5Le terme crisis se rencontre dans quelques ouvrages : « Another way in which European steel companies have responded to the crisis in steel is to diversify out of steel production » (HUDSON R, 1994, p. 108) ; « A world steel crisis of the mid - 1970s had by the early - 1980s become largely an EEC crisis, exemplified by enormous financial losses and heavy labour shedding » (EVANS I.M., 1982, p. 381). Le mot crisis dont la définition est « An interruption in the reproduction of economic, cultural, social and / or political life » (The dictionary of human geography, 1992) correspond ainsi plus ou moins au terme français de « crise ». Cependant, il n’est plus guère usité car les auteurs ayant beaucoup abusé de son emploi, il a perdu sa crédibilité : « The word « crisis » is probably overused and abused. Too often contemporary observers of the economic scene label as crisis even the most temporary of economic turning points and the shallowest of economic downturns.
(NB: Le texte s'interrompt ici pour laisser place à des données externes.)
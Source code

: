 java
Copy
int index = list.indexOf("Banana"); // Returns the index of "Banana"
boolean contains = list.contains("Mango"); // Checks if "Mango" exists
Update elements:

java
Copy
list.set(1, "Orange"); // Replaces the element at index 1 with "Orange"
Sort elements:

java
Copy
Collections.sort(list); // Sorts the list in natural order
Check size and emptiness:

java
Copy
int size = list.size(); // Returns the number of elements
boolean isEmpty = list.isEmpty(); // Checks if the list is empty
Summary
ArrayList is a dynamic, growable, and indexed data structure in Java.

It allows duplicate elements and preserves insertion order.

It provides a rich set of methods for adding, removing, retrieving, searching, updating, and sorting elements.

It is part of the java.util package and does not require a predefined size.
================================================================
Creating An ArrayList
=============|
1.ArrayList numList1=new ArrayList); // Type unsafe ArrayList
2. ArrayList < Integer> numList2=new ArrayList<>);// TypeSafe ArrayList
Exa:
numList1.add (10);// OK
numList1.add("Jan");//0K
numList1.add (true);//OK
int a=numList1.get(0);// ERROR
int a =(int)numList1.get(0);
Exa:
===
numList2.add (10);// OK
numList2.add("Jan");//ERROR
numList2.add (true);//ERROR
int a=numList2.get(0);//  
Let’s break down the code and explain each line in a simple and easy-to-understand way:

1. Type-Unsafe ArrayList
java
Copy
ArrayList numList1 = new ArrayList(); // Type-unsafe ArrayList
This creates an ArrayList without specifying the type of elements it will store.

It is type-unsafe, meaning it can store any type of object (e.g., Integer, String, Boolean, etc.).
And too often, the vicissitudes of capitalist life are taken as signs of an impending disaster, one so catastrophic that it will remake the whole mode of production » (CLARK G.L., 1986, p. 127).
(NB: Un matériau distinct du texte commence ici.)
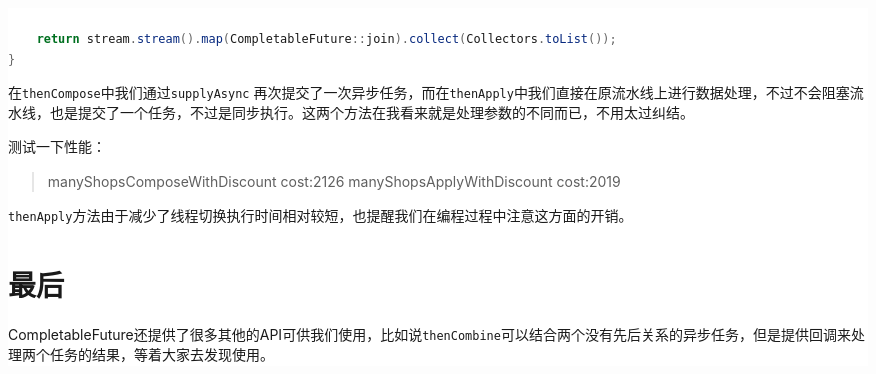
 ```java

    return stream.stream().map(CompletableFuture::join).collect(Collectors.toList());
}
```

在`thenCompose`中我们通过`supplyAsync` 再次提交了一次异步任务，而在`thenApply`中我们直接在原流水线上进行数据处理，不过不会阻塞流水线，也是提交了一个任务，不过是同步执行。这两个方法在我看来就是处理参数的不同而已，不用太过纠结。

测试一下性能：

> manyShopsComposeWithDiscount cost:2126
> manyShopsApplyWithDiscount cost:2019

`thenApply`方法由于减少了线程切换执行时间相对较短，也提醒我们在编程过程中注意这方面的开销。


# 最后

CompletableFuture还提供了很多其他的API可供我们使用，比如说`thenCombine`可以结合两个没有先后关系的异步任务，但是提供回调来处理两个任务的结果，等着大家去发现使用。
Régénération / regeneration

6Il existe un terme anglo - saxon très utilisé dans les articles à partir de la fin des années quatre - vingt : il s’agit du mot regeneration. « This period became distinguished by attempts to achieve wider urban regeneration goals » (DABINETT G., 1995, p 226) ; « There has been little work exploring the impact of transport investment on economic regeneration » (LAWLESS P., GORE T., 1999, p 527) ; « This dramatic collapse of the local economy strategy, particularly the assumption that regeneration could be achieved without the collaboration of the local business community » (SEYD P., 1990, p 338), etc., les exemples pouvant être multipliés.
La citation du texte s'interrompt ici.